**Problem to work on**
For the entries that follow, report how many lines include the word "Componentes" and add nothing.

Items from a dataset:
+ + + + +
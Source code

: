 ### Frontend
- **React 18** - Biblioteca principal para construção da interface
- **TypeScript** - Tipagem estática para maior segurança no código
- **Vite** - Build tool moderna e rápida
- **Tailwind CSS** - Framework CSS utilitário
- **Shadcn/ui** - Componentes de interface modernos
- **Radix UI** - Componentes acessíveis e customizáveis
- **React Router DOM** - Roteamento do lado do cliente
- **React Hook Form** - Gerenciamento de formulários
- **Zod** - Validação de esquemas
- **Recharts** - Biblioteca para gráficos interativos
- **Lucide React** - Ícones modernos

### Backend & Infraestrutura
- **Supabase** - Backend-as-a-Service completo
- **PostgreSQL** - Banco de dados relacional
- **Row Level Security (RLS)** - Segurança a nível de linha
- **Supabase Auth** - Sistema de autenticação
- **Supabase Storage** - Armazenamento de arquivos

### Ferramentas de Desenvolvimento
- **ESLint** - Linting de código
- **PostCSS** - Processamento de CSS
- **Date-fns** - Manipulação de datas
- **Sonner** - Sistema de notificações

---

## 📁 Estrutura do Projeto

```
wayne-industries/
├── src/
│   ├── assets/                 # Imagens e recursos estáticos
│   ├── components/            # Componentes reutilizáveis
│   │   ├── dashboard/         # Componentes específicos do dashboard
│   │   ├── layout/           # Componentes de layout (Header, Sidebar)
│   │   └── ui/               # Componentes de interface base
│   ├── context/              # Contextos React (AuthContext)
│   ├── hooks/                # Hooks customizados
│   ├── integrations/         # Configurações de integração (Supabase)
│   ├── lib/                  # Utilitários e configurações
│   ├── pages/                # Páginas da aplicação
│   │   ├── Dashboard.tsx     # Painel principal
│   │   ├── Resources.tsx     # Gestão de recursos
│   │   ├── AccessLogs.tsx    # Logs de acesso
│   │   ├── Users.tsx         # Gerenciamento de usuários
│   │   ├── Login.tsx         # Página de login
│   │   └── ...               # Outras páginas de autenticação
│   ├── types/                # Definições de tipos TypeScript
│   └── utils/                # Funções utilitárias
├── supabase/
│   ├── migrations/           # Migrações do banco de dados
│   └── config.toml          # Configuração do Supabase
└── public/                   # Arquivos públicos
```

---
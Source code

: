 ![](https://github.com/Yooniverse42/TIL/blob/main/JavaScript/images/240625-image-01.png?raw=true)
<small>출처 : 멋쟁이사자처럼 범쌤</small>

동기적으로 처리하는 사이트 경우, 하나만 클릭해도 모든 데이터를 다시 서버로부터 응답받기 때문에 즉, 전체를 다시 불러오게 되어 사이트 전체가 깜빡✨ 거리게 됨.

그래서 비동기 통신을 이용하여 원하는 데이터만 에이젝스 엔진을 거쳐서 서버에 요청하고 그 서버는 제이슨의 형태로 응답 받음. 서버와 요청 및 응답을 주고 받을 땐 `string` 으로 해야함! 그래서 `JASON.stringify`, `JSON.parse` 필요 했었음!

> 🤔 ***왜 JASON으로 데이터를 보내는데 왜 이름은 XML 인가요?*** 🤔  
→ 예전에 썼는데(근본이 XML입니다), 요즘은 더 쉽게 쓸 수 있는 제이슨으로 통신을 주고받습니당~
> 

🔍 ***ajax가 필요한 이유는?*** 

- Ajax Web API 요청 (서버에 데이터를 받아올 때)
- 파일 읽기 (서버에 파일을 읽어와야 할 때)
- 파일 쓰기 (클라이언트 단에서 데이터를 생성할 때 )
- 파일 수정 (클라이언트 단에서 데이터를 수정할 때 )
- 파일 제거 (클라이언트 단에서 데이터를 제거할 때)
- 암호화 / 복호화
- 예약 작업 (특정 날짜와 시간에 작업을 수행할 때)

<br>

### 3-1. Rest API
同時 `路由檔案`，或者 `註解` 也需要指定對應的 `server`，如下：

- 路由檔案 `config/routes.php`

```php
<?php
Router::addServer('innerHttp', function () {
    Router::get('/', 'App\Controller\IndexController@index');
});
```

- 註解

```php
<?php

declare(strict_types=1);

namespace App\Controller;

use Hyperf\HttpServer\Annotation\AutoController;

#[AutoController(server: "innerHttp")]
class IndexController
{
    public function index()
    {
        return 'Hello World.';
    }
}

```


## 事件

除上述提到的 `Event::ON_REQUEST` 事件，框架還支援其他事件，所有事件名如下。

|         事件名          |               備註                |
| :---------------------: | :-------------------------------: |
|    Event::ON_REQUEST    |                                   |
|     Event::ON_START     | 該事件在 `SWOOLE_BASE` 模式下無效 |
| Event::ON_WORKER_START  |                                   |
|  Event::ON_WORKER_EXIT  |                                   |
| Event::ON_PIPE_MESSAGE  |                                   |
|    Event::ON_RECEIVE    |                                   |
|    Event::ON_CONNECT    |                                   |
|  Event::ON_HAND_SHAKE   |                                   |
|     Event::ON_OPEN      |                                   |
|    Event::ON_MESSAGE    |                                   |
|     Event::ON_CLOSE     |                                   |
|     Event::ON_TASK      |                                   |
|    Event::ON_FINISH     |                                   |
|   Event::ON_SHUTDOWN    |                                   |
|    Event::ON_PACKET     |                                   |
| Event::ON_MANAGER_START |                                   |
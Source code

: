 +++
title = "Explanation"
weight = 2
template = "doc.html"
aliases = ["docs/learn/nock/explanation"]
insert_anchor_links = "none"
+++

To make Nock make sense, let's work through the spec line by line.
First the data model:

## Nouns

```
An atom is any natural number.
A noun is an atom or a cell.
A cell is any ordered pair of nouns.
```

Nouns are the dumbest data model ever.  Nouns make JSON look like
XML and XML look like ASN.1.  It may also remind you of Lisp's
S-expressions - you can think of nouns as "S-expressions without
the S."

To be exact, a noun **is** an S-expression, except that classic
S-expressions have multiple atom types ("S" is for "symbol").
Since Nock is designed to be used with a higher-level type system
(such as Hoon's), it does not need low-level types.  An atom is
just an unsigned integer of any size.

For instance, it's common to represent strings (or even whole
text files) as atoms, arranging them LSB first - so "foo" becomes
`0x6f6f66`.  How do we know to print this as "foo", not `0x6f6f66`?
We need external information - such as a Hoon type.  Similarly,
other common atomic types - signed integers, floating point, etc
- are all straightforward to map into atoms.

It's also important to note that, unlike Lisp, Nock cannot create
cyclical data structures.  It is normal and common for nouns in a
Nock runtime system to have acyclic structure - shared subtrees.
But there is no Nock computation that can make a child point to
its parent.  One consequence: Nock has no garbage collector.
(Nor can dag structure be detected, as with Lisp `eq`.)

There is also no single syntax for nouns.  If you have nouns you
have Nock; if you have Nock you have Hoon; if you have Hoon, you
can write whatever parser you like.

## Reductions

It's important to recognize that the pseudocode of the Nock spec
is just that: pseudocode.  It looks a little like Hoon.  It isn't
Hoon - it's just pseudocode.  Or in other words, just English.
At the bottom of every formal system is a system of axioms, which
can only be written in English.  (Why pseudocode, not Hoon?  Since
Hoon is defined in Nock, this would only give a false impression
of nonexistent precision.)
+ + + + +
**Output below**
6